[Stored entries]
________________________

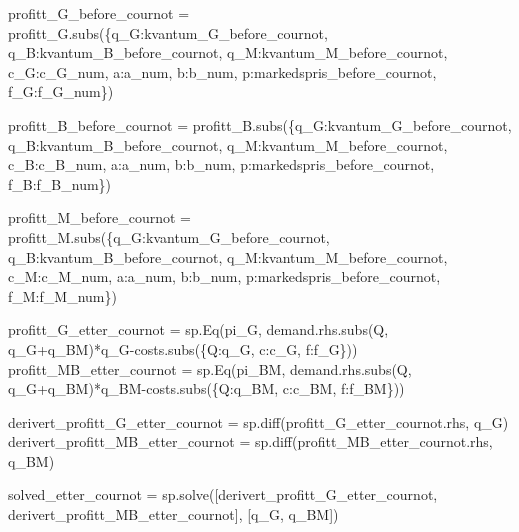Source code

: \documentclass[
  12pt,
  a4paper,
  DIV=11,
  numbers=noendperiod]{scrartcl}
\newenvironment{Shaded}{\begin{snugshade}}{\end{snugshade}}
\newcommand{\NormalTok}[1]{\textcolor[rgb]{0.00,0.23,0.31}{#1}}
\newcommand{\OperatorTok}[1]{\textcolor[rgb]{0.37,0.37,0.37}{#1}}
\begin{document}
\begin{Shaded}
\begin{Highlighting}[]
\NormalTok{profitt\_G\_before\_cournot }\OperatorTok{=}\NormalTok{ profitt\_G.subs(\{q\_G:kvantum\_G\_before\_cournot, q\_B:kvantum\_B\_before\_cournot, q\_M:kvantum\_M\_before\_cournot, c\_G:c\_G\_num, a:a\_num, b:b\_num, p:markedspris\_before\_cournot, f\_G:f\_G\_num\})}


\NormalTok{profitt\_B\_before\_cournot }\OperatorTok{=}\NormalTok{ profitt\_B.subs(\{q\_G:kvantum\_G\_before\_cournot, q\_B:kvantum\_B\_before\_cournot, q\_M:kvantum\_M\_before\_cournot, c\_B:c\_B\_num, a:a\_num, b:b\_num, p:markedspris\_before\_cournot, f\_B:f\_B\_num\})}


\NormalTok{profitt\_M\_before\_cournot }\OperatorTok{=}\NormalTok{ profitt\_M.subs(\{q\_G:kvantum\_G\_before\_cournot, q\_B:kvantum\_B\_before\_cournot, q\_M:kvantum\_M\_before\_cournot, c\_M:c\_M\_num, a:a\_num, b:b\_num, p:markedspris\_before\_cournot, f\_M:f\_M\_num\})}
\end{Highlighting}
\end{Shaded}

\begin{Shaded}
\begin{Highlighting}[]
\NormalTok{profitt\_G\_etter\_cournot }\OperatorTok{=}\NormalTok{ sp.Eq(pi\_G, demand.rhs.subs(Q, q\_G}\OperatorTok{+}\NormalTok{q\_BM)}\OperatorTok{*}\NormalTok{q\_G}\OperatorTok{{-}}\NormalTok{costs.subs(\{Q:q\_G, c:c\_G, f:f\_G\}))}
\NormalTok{profitt\_MB\_etter\_cournot }\OperatorTok{=}\NormalTok{ sp.Eq(pi\_BM, demand.rhs.subs(Q, q\_G}\OperatorTok{+}\NormalTok{q\_BM)}\OperatorTok{*}\NormalTok{q\_BM}\OperatorTok{{-}}\NormalTok{costs.subs(\{Q:q\_BM, c:c\_BM, f:f\_BM\}))}
\end{Highlighting}
\end{Shaded}

\begin{Shaded}
\begin{Highlighting}[]
\NormalTok{derivert\_profitt\_G\_etter\_cournot }\OperatorTok{=}\NormalTok{ sp.diff(profitt\_G\_etter\_cournot.rhs, q\_G)}
\NormalTok{derivert\_profitt\_MB\_etter\_cournot }\OperatorTok{=}\NormalTok{ sp.diff(profitt\_MB\_etter\_cournot.rhs, q\_BM)}

\NormalTok{solved\_etter\_cournot }\OperatorTok{=}\NormalTok{ sp.solve([derivert\_profitt\_G\_etter\_cournot, derivert\_profitt\_MB\_etter\_cournot], [q\_G, q\_BM])}
\end{Highlighting}
\end{Shaded}
\end{document}
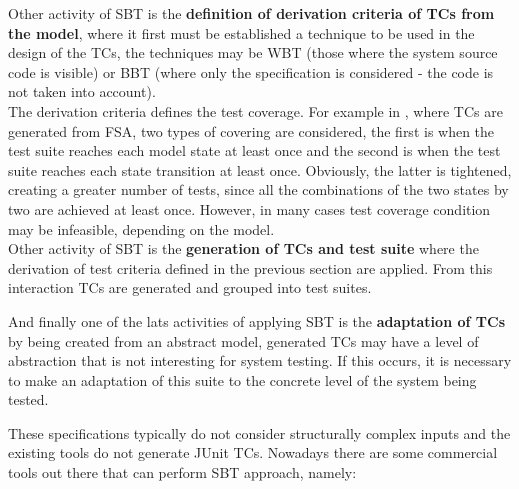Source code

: {Other activity of \ac{SBT} is the
\textbf{definition of derivation criteria of \ac{TC}s from the model}, where it first must be established a technique to be used in the design of the \ac{TC}s,
the techniques may be \ac{WBT} (those where the system source code is visible) or \ac{BBT} (where only the specification is considered - the code is not taken into account).\\
The derivation criteria defines the test coverage. For example in \cite{Lindholm06model-basedtesting}, where \ac{TC}s are generated from \ac{FSA},
two types of covering are considered, the first is when the test suite reaches each model state at least once and the second
is when the test suite reaches each state transition at least once.
Obviously, the latter is tightened, creating a greater number of tests, since all the combinations of the two states by two
are achieved at least once. However, in many cases test coverage condition may be infeasible, depending on the model.\\

Other activity of \ac{SBT} is the
\textbf{generation of \ac{TC}s and test suite} where the derivation of test criteria defined in the previous section are applied.
From this interaction \ac{TC}s are generated and grouped into test suites.

And finally one of the lats activities of applying \ac{SBT} is the
\textbf{adaptation of \ac{TC}s} by being created from an abstract model, generated \ac{TC}s
may have a level of abstraction that is not interesting for system testing.
If this occurs, it is necessary to make an adaptation of this suite to the concrete level of the system being tested.
}
These specifications typically do not consider structurally complex inputs and the existing tools do not generate JUnit \ac{TC}s.
Nowadays there are some commercial tools out there that can perform \ac{SBT} approach, namely:
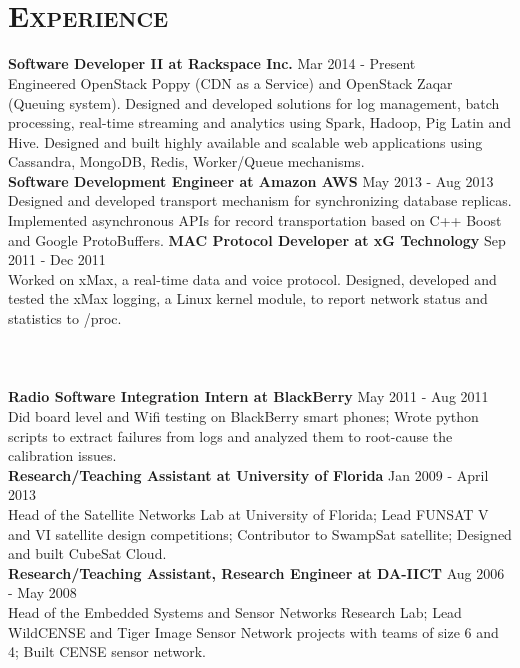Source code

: \begin{resume}
\begin{formatb}
  \\
  \body\\
\end{formatb}

\section{\textsc{Experience}}
\textbf{Software Developer II at Rackspace Inc.} \hfill Mar 2014 - Present\\
Engineered OpenStack Poppy (CDN as a Service) and OpenStack Zaqar (Queuing system). Designed and developed solutions for log management, batch processing, real-time streaming and analytics using Spark, Hadoop, Pig Latin and Hive. Designed and built highly available and scalable web applications using Cassandra, MongoDB, Redis, Worker/Queue mechanisms.\\
\textbf{Software Development Engineer at Amazon AWS} \hfill May 2013 - Aug 2013\\
Designed and developed transport mechanism for synchronizing database replicas. Implemented asynchronous APIs for record transportation based on C++ Boost and Google ProtoBuffers.
\textbf{MAC Protocol Developer at xG Technology} \hfill Sep 2011 - Dec 2011\\
Worked on xMax, a real-time data and voice protocol. Designed, developed and tested the xMax logging, a Linux kernel module, to report network status and statistics to /proc.\\ \\ \\ \\
\textbf{Radio Software Integration Intern at BlackBerry} \hfill May 2011 - Aug 2011\\
Did board level and Wifi testing on BlackBerry smart phones; Wrote python scripts to extract failures from logs and analyzed them to root-cause the calibration issues.\\
\textbf{Research/Teaching Assistant at University of Florida} \hfill Jan 2009 - April 2013\\
Head of the Satellite Networks Lab at University of Florida; Lead FUNSAT V and VI satellite design competitions; Contributor to SwampSat satellite; Designed and built CubeSat Cloud.\\
\textbf{Research/Teaching Assistant, Research Engineer at DA-IICT} \hfill Aug 2006 - May 2008 \\
Head of the Embedded Systems and Sensor Networks Research Lab; Lead WildCENSE and Tiger Image Sensor Network projects with teams of size 6 and 4; Built CENSE sensor network.


\end{resume}
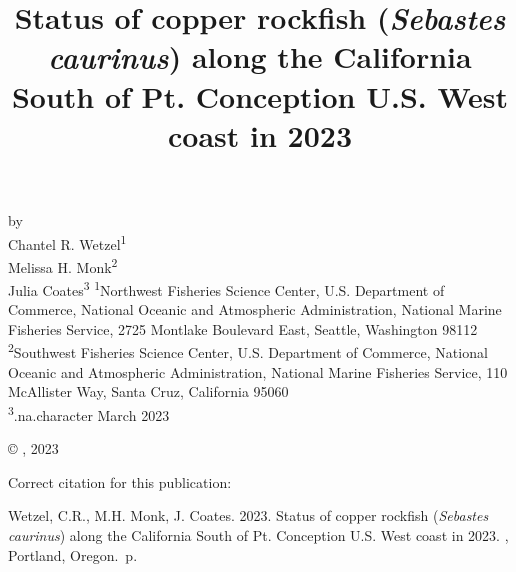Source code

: \documentclass[11pt,
  english,
  letterpaper,
]{article}
\date{}
\newcommand{\trTitle}{Status of copper rockfish (\emph{Sebastes caurinus}) along the California South of Pt. Conception U.S. West coast in 2023}
\newcommand{\trYear}{2023}
\newcommand{\trMonth}{March}
\newcommand{\trAuthsBack}{Wetzel, C.R., M.H. Monk, J. Coates}
\newcommand{\trCitation}{
\begin{hangparas}{1em}{1}
\trAuthsBack{}. \trYear{}. \trTitle{}. \glsentrylong{pfmc}, Portland, Oregon. \pageref{LastPage}{}\,p.
\end{hangparas}}
\begin{document}

\renewcommand*{\thefootnote}{\fnsymbol{footnote}}

\small
\thispagestyle{empty}
\noindent
\begin{center}
\title{Status of copper rockfish (\emph{Sebastes caurinus}) along the California South of Pt. Conception U.S. West coast in 2023}
\vspace{1.5cm}
{\Large\textbf{}}
\vfill
by\\
Chantel R. Wetzel\textsuperscript{1}\\
Melissa H. Monk\textsuperscript{2}\\
Julia Coates\textsuperscript{3}\vfill
\textsuperscript{1}Northwest Fisheries Science Center, U.S. Department of Commerce, National Oceanic and Atmospheric Administration, National Marine Fisheries Service, 2725 Montlake Boulevard East, Seattle, Washington 98112\\
\textsuperscript{2}Southwest Fisheries Science Center, U.S. Department of Commerce, National Oceanic and Atmospheric Administration, National Marine Fisheries Service, 110 McAllister Way, Santa Cruz, California 95060\\
\textsuperscript{3}.na.character\vfill
\trMonth{} \trYear{}
\end{center}
\clearpage

\thispagestyle{empty}
\vspace*{\fill}
\begin{center}
\copyright{} , \trYear{}\\
\end{center}
\par
\bigskip
\noindent
Correct citation for this publication:
\bigskip
\par
\trCitation{}
\clearpage


\tableofcontents\clearpage
\label{TRlastRoman}
\clearpage

\newpage
\thispagestyle{empty} %

\pagestyle{plain}  %
\renewcommand*{\thefootnote}{\arabic{footnote}}  %
\setcounter{footnote}{0}  %
\renewcommand{\headrulewidth}{0.5pt}
\renewcommand{\footrulewidth}{0.5pt}
\end{document}
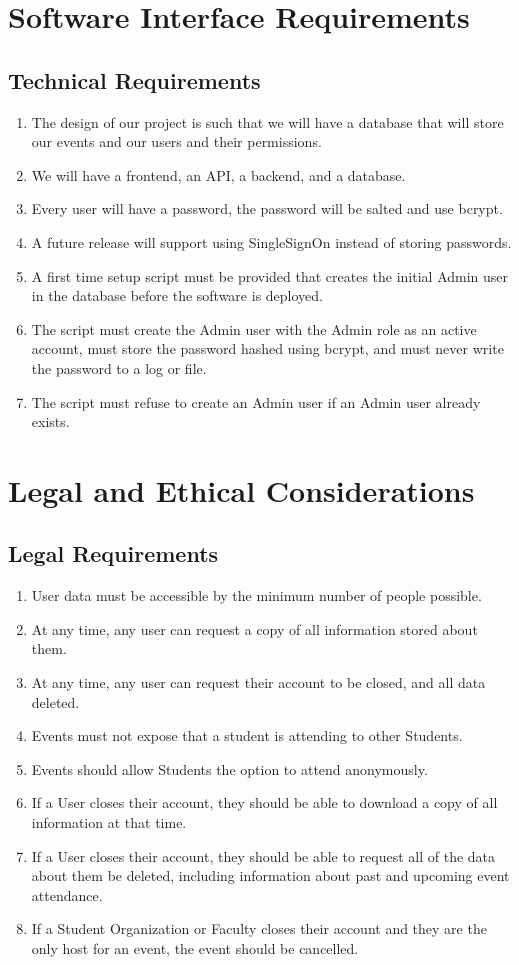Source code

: \newpage %
\section{Software Interface Requirements}
	\subsection{Technical Requirements}
		\begin{enumerate}[leftmargin=3\parindent]
			\item The design of our project is such that we will have a database that will store our events and our users and their permissions.
			\item We will have a frontend, an API, a backend, and a database.
			\item Every user will have a password, the password will be salted and use bcrypt.
			\item A future release will support using SingleSignOn instead of storing passwords.
			\item A first time setup script must be provided that creates the initial Admin user in the database before the software is deployed.
			\item The script must create the Admin user with the Admin role as an active account, must store the password hashed using bcrypt, and must never write the password to a log or file.
			\item The script must refuse to create an Admin user if an Admin user already exists.
		\end{enumerate}

\newpage %
\section{Legal and Ethical Considerations}
	\subsection{Legal Requirements}
		\begin{enumerate}[leftmargin=3\parindent]
			\item User data must be accessible by the minimum number of people possible.
			\item At any time, any user can request a copy of all information stored about them.
			\item At any time, any user can request their account to be closed, and all data deleted.
			\item Events must not expose that a student is attending to other Students.
			\item Events should allow Students the option to attend anonymously.
			\item If a User closes their account, they should be able to download a copy of all information at that time.
			\item If a User closes their account, they should be able to request all of the data about them be deleted, including information about past and upcoming event attendance.
			\item If a Student Organization or Faculty closes their account and they are the only host for an event, the event should be cancelled.
		\end{enumerate}
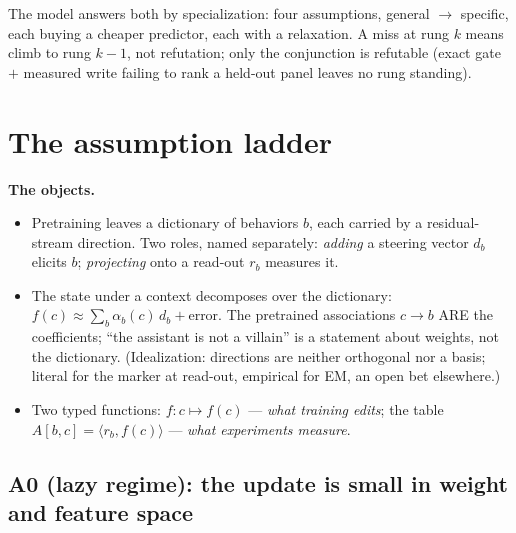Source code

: \documentclass[11pt]{article}
\begin{document}
The model answers both by specialization: four assumptions, general $\to$ specific, each buying a cheaper predictor, each with a relaxation. A miss at rung $k$ means climb to rung $k{-}1$, not refutation; only the conjunction is refutable (exact gate $+$ measured write failing to rank a held-out panel leaves no rung standing).

\section{The assumption ladder}
\label{sec:ladder}

\textbf{The objects.}
\begin{itemize}
\item Pretraining leaves a dictionary of behaviors $b$, each carried by a residual-stream direction. Two roles, named separately: \emph{adding} a steering vector $d_b$ elicits $b$; \emph{projecting} onto a read-out $r_b$ measures it.
\item The state under a context decomposes over the dictionary: $f(c) \approx \sum_b \alpha_b(c)\, d_b + \text{error}$. The pretrained associations $c \to b$ ARE the coefficients; ``the assistant is not a villain'' is a statement about weights, not the dictionary. (Idealization: directions are neither orthogonal nor a basis; literal for the marker at read-out, empirical for EM, an open bet elsewhere.)
\item Two typed functions: $f: c \mapsto f(c)$ --- \emph{what training edits}; the table $A[b,c] = \langle r_b, f(c) \rangle$ --- \emph{what experiments measure}.
\end{itemize}

\subsection*{A0 (lazy regime): the update is small in weight and feature space}
\end{document}
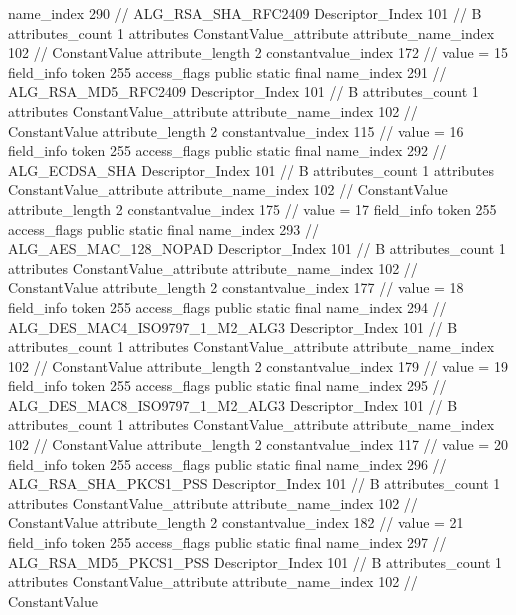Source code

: {{{{{				name_index	290		// ALG_RSA_SHA_RFC2409
				Descriptor_Index	101		// B
				attributes_count	1
				attributes {
				ConstantValue_attribute {
					attribute_name_index	102		// ConstantValue
					attribute_length	2
					constantvalue_index	172		// value = 15
				}
				}
			}
			field_info {
				token	255
				access_flags	public static final
				name_index	291		// ALG_RSA_MD5_RFC2409
				Descriptor_Index	101		// B
				attributes_count	1
				attributes {
				ConstantValue_attribute {
					attribute_name_index	102		// ConstantValue
					attribute_length	2
					constantvalue_index	115		// value = 16
				}
				}
			}
			field_info {
				token	255
				access_flags	public static final
				name_index	292		// ALG_ECDSA_SHA
				Descriptor_Index	101		// B
				attributes_count	1
				attributes {
				ConstantValue_attribute {
					attribute_name_index	102		// ConstantValue
					attribute_length	2
					constantvalue_index	175		// value = 17
				}
				}
			}
			field_info {
				token	255
				access_flags	public static final
				name_index	293		// ALG_AES_MAC_128_NOPAD
				Descriptor_Index	101		// B
				attributes_count	1
				attributes {
				ConstantValue_attribute {
					attribute_name_index	102		// ConstantValue
					attribute_length	2
					constantvalue_index	177		// value = 18
				}
				}
			}
			field_info {
				token	255
				access_flags	public static final
				name_index	294		// ALG_DES_MAC4_ISO9797_1_M2_ALG3
				Descriptor_Index	101		// B
				attributes_count	1
				attributes {
				ConstantValue_attribute {
					attribute_name_index	102		// ConstantValue
					attribute_length	2
					constantvalue_index	179		// value = 19
				}
				}
			}
			field_info {
				token	255
				access_flags	public static final
				name_index	295		// ALG_DES_MAC8_ISO9797_1_M2_ALG3
				Descriptor_Index	101		// B
				attributes_count	1
				attributes {
				ConstantValue_attribute {
					attribute_name_index	102		// ConstantValue
					attribute_length	2
					constantvalue_index	117		// value = 20
				}
				}
			}
			field_info {
				token	255
				access_flags	public static final
				name_index	296		// ALG_RSA_SHA_PKCS1_PSS
				Descriptor_Index	101		// B
				attributes_count	1
				attributes {
				ConstantValue_attribute {
					attribute_name_index	102		// ConstantValue
					attribute_length	2
					constantvalue_index	182		// value = 21
				}
				}
			}
			field_info {
				token	255
				access_flags	public static final
				name_index	297		// ALG_RSA_MD5_PKCS1_PSS
				Descriptor_Index	101		// B
				attributes_count	1
				attributes {
				ConstantValue_attribute {
					attribute_name_index	102		// ConstantValue
}}}}}}}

________________________

__ACTIVITY__.
Scan the lines above for "derivation", then copy every one that has it.

__ANSWER SECTION__.
\textbf{definition of derivation criteria of \ac{TC}s from the model}, where it first must be established a technique to be used in the design of the \ac{TC}s,
The derivation criteria defines the test coverage. For example in \cite{Lindholm06model-basedtesting}, where \ac{TC}s are generated from \ac{FSA},
\textbf{generation of \ac{TC}s and test suite} where the derivation of test criteria defined in the previous section are applied.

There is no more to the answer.